The inflammation of HCAECs was analyzed by IL-6 and IL-8 ELISA. The expression levels of IL-6 in TIBA/MH, PDA, Cys1, and Cys10 was significantly (**** p < 0.0001) lower than PLLA, especially in Cys1 and Cys10 groups, whereas their expression levels of IL-6 were reduced (*** p < 0.001) compared with PDA (Figure 5A). The expression level of IL-8 in TIBA/MH was higher (**** p < 0.0001) than that of PLLA (Figure 5B). It seems that the release of acidic compounds of TIBA in the early phase increased the IL-8 level. However, in Cys1 and Cys10 groups, their IL-8 levels were lower (*** p < 0.001) than that of PLLA. These results could prove the effect of MH. The addition of MH in the coating process was demonstrated to reduce the level of cytokines. MH can neutralize the acidic byproducts of PDLLA, then suppress inflammation and cytotoxicity [28,29]. In addition, The NO release could also provide inhibiting inflammation, so that the Cys1 and Cys10 groups were significantly lower than other groups in IL-6 and IL-8 [30].

3.5. Platelet Adhesion and Activation

The morphology of adhered platelets on the surface of films was observed by SEM (Figure 6A). The adhered platelets on the surface of PLLA, TIBA/MH, and PDA have a spread of dendritic morphologies, which means activated. Especially, the surface of PLLA and PDA could be observed that the aggregation and activation of adhered platelets by crosslinking was progressed. Meanwhile, the morphologies of adhered platelets on Cys1 and Cys10 surfaces were almost round shape. Moreover, the quantitative analysis of adhered platelets was conducted by LDH assay (Figure 6B). TIBA/MH, Cys1, and Cys10 have significantly (**** p < 0.0001) lower adhered platelets than PLLA. Compared with TIBA/MH, PDA and Cys1 have relatively high adhered platelets. It seemed that the cytotoxicity of TIBA obstructed platelet adhesion on the surface of TIBA/MH, and cell-adhesive PDA and relatively lower NO release in Cys1, respectively could induce to adhere the platelets on their surfaces. However, Cys10 has significantly lower adhered platelets than Cys1. These results can prove that Cys10 has the ability to anti-platelet adhesion and activation [21,31,32].

4. Conclusions

The surface modification of PLLA with TIBA, PDA, and Cys was successfully accomplished and significantly improved in NO generation from S-nitrosothiols (RSNO) in the presence of SNAP. The ECs were enhanced and SMCs and platelet adhesion were suppressed from the NO release on the film.

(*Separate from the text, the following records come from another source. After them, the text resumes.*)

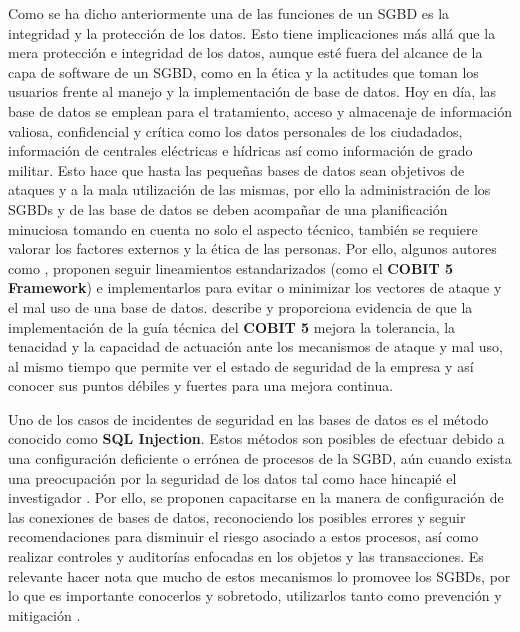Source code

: \documentclass[12pt]{article}
\begin{document}

Como se ha dicho anteriormente una de las funciones de un SGBD es la integridad y la protección de los datos. Esto tiene implicaciones más allá que la mera protección e integridad de los datos, aunque esté fuera del alcance de la capa de software de un SGBD, como en la ética y la actitudes que toman los usuarios frente al manejo y la implementación de base de datos. Hoy en día, las base de datos se emplean para el tratamiento, acceso y almacenaje de información valiosa, confidencial y crítica como los datos personales de los ciudadados, información de centrales eléctricas e hídricas así como información de grado militar. Esto hace que hasta las pequeñas bases de datos sean objetivos de ataques y a la mala utilización de las mismas, por ello la administración de los SGBDs y de las base de datos se deben acompañar de una planificación minuciosa tomando en cuenta no solo el aspecto técnico, también se requiere valorar los factores externos y la ética de las personas. Por ello, algunos autores como \textcite{Navas2018}, proponen seguir lineamientos estandarizados (como el \textbf{COBIT 5 Framework}) e implementarlos para evitar o minimizar los vectores de ataque y el mal uso de una base de datos. \textcite{Navas2018} describe y proporciona evidencia de que la implementación de la guía técnica del \textbf{COBIT 5} mejora la tolerancia, la tenacidad y la capacidad de actuación ante los mecanismos de ataque y mal uso, al mismo tiempo que permite ver el estado de seguridad de la empresa y así conocer sus puntos débiles y fuertes para una mejora continua.
\newline

Uno de los casos de incidentes de seguridad en las bases de datos es el método conocido como \textbf{SQL Injection}. Estos métodos son posibles de efectuar debido a una configuración deficiente o errónea de procesos de la SGBD, aún cuando exista una preocupación por la seguridad de los datos tal como hace hincapié el investigador \textcite{Villalobos2008a}. Por ello, se proponen capacitarse en la manera de configuración de las conexiones de bases de datos, reconociendo los posibles errores y seguir recomendaciones para disminuir el riesgo asociado a estos procesos, así como realizar controles y auditorías enfocadas en los objetos y las transacciones. Es relevante hacer nota que mucho de estos mecanismos lo promovee los SGBDs, por lo que es importante conocerlos y sobretodo, utilizarlos tanto como prevención y mitigación \parencite{Villalobos2008b}.
\newpage
\end{document}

Additionally, the addition of TIBA increased the X-ray opacity and the incorporation of MH into PLLA synergistically reduced the acid-induced inflammation because of the pH neutralization of PLLA acidic degradation by basic inorganic MH. Such a multifunctional biodegradable vascular polymer scaffold not only enhances the X-ray opacity and re-endothelialization but also reduces inflammation and SMCs restenosis by coating biocompatible additives. Therefore, it is suggested that surface-modified PLLA with TIBA/MH and PDA/Cys would be promising as a novel biomaterial for biodegradable implants including vascular stents. In the future, we expect that it can be possible to fabricate BVS from this multi-functional PLLA film and then well-made new version of BVS will be applied to in vivo animal study.